Net cash used in investing activities was $24.1 million for the six months ended June 30, 2009, which includes $20.9 million for capital expenditures and $3.2 million for the acquisition of WSI. Net cash used in investing activities was $21.2 for the six months ended June 30, 2008, which includes $20.4 million for capital expenditures and $0.8 million for the acquisition of BSG Wireless. Capital expenditures for both periods primarily related to investment in our internal infrastructure, including network infrastructure to support customer growth, and capitalized software.

Net cash used in financing activities was $0.5 million for the six months ended June 30, 2009, which includes $1.7 million of principal payments on our senior credit facility offset by the $1.0 million in capital contributions received from joint venture partners to acquire a non-controlling interest. Net cash used in financing activities was $0.4 million for the six months ended June 30, 2008, which includes $1.8 million of principal payments on our senior credit facility offset by $1.4 million for the issuance of stock.

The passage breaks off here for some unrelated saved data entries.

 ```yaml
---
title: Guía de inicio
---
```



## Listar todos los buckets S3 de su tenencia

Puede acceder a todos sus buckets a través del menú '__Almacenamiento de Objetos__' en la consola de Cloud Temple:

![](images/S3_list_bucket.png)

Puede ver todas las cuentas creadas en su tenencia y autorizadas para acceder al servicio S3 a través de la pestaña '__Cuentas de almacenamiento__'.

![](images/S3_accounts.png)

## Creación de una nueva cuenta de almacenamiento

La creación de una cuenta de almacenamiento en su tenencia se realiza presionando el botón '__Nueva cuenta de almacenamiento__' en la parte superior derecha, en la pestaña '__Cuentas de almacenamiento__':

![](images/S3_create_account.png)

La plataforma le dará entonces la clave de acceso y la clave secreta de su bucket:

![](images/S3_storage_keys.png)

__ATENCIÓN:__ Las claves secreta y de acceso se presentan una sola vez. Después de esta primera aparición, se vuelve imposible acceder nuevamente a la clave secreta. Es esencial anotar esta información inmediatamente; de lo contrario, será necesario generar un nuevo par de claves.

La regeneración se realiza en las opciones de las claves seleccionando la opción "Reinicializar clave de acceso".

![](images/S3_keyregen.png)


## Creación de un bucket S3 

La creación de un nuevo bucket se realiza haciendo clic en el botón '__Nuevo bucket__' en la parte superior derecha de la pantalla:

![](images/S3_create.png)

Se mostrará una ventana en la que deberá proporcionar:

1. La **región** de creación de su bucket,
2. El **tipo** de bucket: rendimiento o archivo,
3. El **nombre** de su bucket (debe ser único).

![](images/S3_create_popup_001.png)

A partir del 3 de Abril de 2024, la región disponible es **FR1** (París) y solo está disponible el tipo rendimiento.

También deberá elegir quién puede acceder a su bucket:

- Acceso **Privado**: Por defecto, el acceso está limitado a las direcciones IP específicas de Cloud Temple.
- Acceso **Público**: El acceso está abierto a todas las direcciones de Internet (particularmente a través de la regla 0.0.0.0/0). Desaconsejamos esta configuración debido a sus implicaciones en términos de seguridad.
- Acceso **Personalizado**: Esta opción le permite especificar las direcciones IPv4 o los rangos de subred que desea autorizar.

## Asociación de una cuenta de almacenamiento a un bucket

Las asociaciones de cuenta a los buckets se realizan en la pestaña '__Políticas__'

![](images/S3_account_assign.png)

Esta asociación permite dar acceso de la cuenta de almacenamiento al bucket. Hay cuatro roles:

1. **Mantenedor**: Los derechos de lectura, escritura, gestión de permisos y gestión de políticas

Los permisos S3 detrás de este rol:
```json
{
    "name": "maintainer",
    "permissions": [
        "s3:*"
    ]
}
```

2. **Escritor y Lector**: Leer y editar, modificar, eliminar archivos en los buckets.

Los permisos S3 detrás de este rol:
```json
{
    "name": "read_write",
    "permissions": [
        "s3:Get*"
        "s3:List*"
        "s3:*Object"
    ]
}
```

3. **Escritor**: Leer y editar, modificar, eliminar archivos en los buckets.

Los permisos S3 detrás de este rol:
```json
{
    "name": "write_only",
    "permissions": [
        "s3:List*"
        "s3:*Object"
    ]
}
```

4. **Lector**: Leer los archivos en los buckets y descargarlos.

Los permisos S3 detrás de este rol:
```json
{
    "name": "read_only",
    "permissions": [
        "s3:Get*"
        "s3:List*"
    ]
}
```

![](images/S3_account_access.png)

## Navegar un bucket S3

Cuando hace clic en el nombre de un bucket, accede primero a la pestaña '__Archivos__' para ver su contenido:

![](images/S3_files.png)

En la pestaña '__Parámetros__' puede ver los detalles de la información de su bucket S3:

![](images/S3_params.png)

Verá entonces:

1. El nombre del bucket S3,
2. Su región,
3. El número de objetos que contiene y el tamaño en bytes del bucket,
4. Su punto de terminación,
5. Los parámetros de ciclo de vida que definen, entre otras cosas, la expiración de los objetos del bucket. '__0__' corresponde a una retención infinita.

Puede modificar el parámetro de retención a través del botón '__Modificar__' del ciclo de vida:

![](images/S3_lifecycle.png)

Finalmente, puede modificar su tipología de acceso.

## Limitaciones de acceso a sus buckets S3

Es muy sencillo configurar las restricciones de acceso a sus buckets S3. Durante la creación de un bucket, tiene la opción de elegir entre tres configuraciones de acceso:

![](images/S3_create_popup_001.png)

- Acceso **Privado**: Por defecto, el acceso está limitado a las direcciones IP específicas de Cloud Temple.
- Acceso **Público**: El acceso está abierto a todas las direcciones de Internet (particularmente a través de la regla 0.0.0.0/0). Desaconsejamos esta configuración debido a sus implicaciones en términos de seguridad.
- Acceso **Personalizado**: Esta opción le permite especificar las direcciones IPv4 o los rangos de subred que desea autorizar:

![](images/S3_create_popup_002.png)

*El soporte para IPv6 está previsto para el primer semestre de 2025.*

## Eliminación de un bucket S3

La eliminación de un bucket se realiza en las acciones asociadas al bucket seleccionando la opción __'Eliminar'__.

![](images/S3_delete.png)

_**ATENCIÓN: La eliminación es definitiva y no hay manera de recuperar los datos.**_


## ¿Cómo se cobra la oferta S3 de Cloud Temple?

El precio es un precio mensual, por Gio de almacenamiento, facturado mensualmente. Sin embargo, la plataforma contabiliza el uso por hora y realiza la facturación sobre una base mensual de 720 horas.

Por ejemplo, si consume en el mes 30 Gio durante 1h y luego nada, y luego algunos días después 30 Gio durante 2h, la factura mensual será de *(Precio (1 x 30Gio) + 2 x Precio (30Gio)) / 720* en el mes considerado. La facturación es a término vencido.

On October 6, 2008, we entered into an interest rate swap agreement to hedge $100.0 million of our U.S.-denominated term loan under our senior credit facility. The hedge effectively swaps variable rate interest based on 1-month LIBOR to a fixed rate interest thereby reducing our exposure to interest rate fluctuations. The effective date of the swap is October 31, 2008 and the maturity date is October 31, 2010. The fixed rate is 5.26% based on our 2.76% swap rate plus our 2.50% applicable margin.

Our principal sources of liquidity are cash flows generated from operations and borrowings under our senior credit facility. Our principal uses of cash are to meet debt service requirements, finance our capital expenditures, make acquisitions and provide working capital. We expect that cash on hand, cash available from operations, and the availability of cash under our revolving line of credit will be sufficient to fund our operations, debt service and capital expenditures for the foreseeable future.

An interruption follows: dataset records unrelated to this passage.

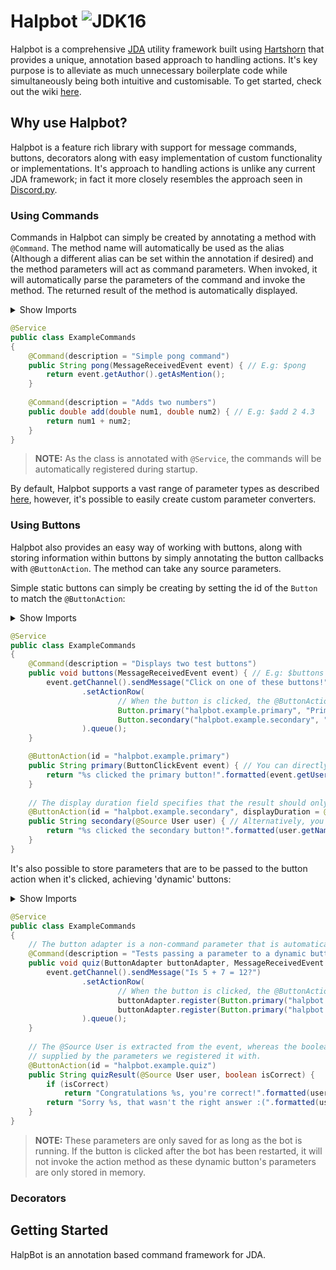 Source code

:# Halpbot ![JDK16](https://img.shields.io/badge/JDK-16-orange)

Halpbot is a comprehensive [JDA](https://github.com/DV8FromTheWorld/JDA) utility framework built using [Hartshorn](https://github.com/GuusLieben/Hartshorn) that provides a unique, annotation based approach to handling actions. It's key purpose is to alleviate as much unnecessary boilerplate code while simultaneously being both intuitive and customisable. To get started, check out the wiki [here](https://github.com/pumbas600/Halpbot/wiki).

## Why use Halpbot?

Halpbot is a feature rich library with support for message commands, buttons, decorators along with easy implementation of custom functionality or implementations. It's approach to handling actions is unlike any current JDA framework; in fact it more closely resembles the approach seen in [Discord.py](https://github.com/Rapptz/discord.py).

### Using Commands

Commands in Halpbot can simply be created by annotating a method with `@Command`. The method name will automatically be used as the alias (Although a different alias can be set within the annotation if desired) and the method parameters will act as command parameters. When invoked, it will automatically parse the parameters of the command and invoke the method. The returned result of the method is automatically displayed.

<details>
<summary>Show Imports</summary>
<p>

```java
import net.dv8tion.jda.api.events.message.MessageReceivedEvent;

import org.dockbox.hartshorn.core.annotations.stereotype.Service;

import nz.pumbas.halpbot.commands.annotations.Command;
```

</p>
</details>

```java
@Service
public class ExampleCommands
{
    @Command(description = "Simple pong command")
    public String pong(MessageReceivedEvent event) { // E.g: $pong
        return event.getAuthor().getAsMention();
    }
    
    @Command(description = "Adds two numbers")
    public double add(double num1, double num2) { // E.g: $add 2 4.3
        return num1 + num2;
    }
}
```

> **NOTE:** As the class is annotated with `@Service`, the commands will be automatically registered during startup. 

By default, Halpbot supports a vast range of parameter types as described [here](https://github.com/pumbas600/HalpBot/wiki/Command-Arguments), however, it's possible to easily create custom parameter converters.

### Using Buttons

Halpbot also provides an easy way of working with buttons, along with storing information within buttons by simply annotating the button callbacks with `@ButtonAction`. The method can take any source parameters.

Simple static buttons can simply be creating by setting the id of the `Button` to match the `@ButtonAction`:

<details>
<summary>Show Imports</summary>
<p>

```java
import net.dv8tion.jda.api.entities.User;
import net.dv8tion.jda.api.events.interaction.ButtonClickEvent;
import net.dv8tion.jda.api.events.message.MessageReceivedEvent;
import net.dv8tion.jda.api.interactions.components.Button;

import org.dockbox.hartshorn.core.annotations.stereotype.Service;

import nz.pumbas.halpbot.buttons.ButtonAction;
import nz.pumbas.halpbot.commands.annotations.Command;
import nz.pumbas.halpbot.converters.annotations.parameter.Source;
import nz.pumbas.halpbot.utilities.Duration;
```

</p>
</details>


```java
@Service
public class ExampleCommands
{
    @Command(description = "Displays two test buttons")
    public void buttons(MessageReceivedEvent event) { // E.g: $buttons
        event.getChannel().sendMessage("Click on one of these buttons!")
                .setActionRow(
                        // When the button is clicked, the @ButtonAction with the matching id is invoked
                        Button.primary("halpbot.example.primary", "Primary button!"), 
                        Button.secondary("halpbot.example.secondary", "Secondary button!")
                ).queue();
    }

    @ButtonAction(id = "halpbot.example.primary")
    public String primary(ButtonClickEvent event) { // You can directly pass the event
        return "%s clicked the primary button!".formatted(event.getUser().getName());
    }
    
    // The display duration field specifies that the result should only be displayed for 20 seconds
    @ButtonAction(id = "halpbot.example.secondary", displayDuration = @Duration(20))
    public String secondary(@Source User user) { // Alternatively, you can retrieve fields from the event using @Source
        return "%s clicked the secondary button!".formatted(user.getName());
    }
}
```

It's also possible to store parameters that are to be passed to the button action when it's clicked, achieving 'dynamic' buttons:

<details>
<summary>Show Imports</summary>
<p>

```java
import net.dv8tion.jda.api.entities.User;
import net.dv8tion.jda.api.events.message.MessageReceivedEvent;
import net.dv8tion.jda.api.interactions.components.Button;

import org.dockbox.hartshorn.core.annotations.stereotype.Service;

import nz.pumbas.halpbot.buttons.ButtonAction;
import nz.pumbas.halpbot.buttons.ButtonAdapter;
import nz.pumbas.halpbot.commands.annotations.Command;
import nz.pumbas.halpbot.converters.annotations.parameter.Source;
```

</p>
</details>

```java
@Service
public class ExampleCommands
{
    // The button adapter is a non-command parameter that is automatically passed into the parameters
    @Command(description = "Tests passing a parameter to a dynamic button")
    public void quiz(ButtonAdapter buttonAdapter, MessageReceivedEvent event) { // E.g: $quiz        
        event.getChannel().sendMessage("Is 5 + 7 = 12?")
                .setActionRow(
                        // When the button is clicked, the @ButtonAction with the matching id is invoked
                        buttonAdapter.register(Button.primary("halpbot.example.quiz", "Yes"), true),
                        buttonAdapter.register(Button.primary("halpbot.example.quiz", "No"), false)
                ).queue();
    }
    
    // The @Source User is extracted from the event, whereas the boolean (Which isn't a command parameter) is 
    // supplied by the parameters we registered it with.
    @ButtonAction(id = "halpbot.example.quiz")
    public String quizResult(@Source User user, boolean isCorrect) {
        if (isCorrect)
            return "Congratulations %s, you're correct!".formatted(user.getName());
        return "Sorry %s, that wasn't the right answer :(".formatted(user.getName());
    }
}
```

> **NOTE:** These parameters are only saved for as long as the bot is running. If the button is clicked after the bot has been restarted, it will not invoke the action method as these dynamic button's parameters are only stored in memory.

### Decorators

## Getting Started






HalpBot is an annotation based command framework for JDA.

Debt and Credit Facilities

Amended and Restated Senior Credit Facility

On August 9, 2007, we entered into a $464.0 million amended and restated credit agreement, the senior credit facility, with Lehman Brothers Inc. and Deutsche Bank Securities Inc. as joint lead arrangers and joint book-running managers, Lehman Commercial Paper Inc., as administrative agent, Deutsche Bank AG New York Branch, as syndication agent, Bear Stearns Corporate Lending Inc. and LaSalle Bank National Association, as co-documentation agents and the lenders from time to time parties thereto. The obligations under the senior credit facility are unconditionally guaranteed by Syniverse, Inc. and all material U.S. domestic subsidiaries of Syniverse Technologies, Inc. (the “Guarantors”) and are secured by a security interest in substantially all of the tangible and intangible assets of Syniverse Technologies, Inc. and the Guarantors. The obligations under the senior credit facility are also secured by a pledge of the capital stock of Syniverse Technologies, Inc. and its direct and indirect U.S. subsidiaries.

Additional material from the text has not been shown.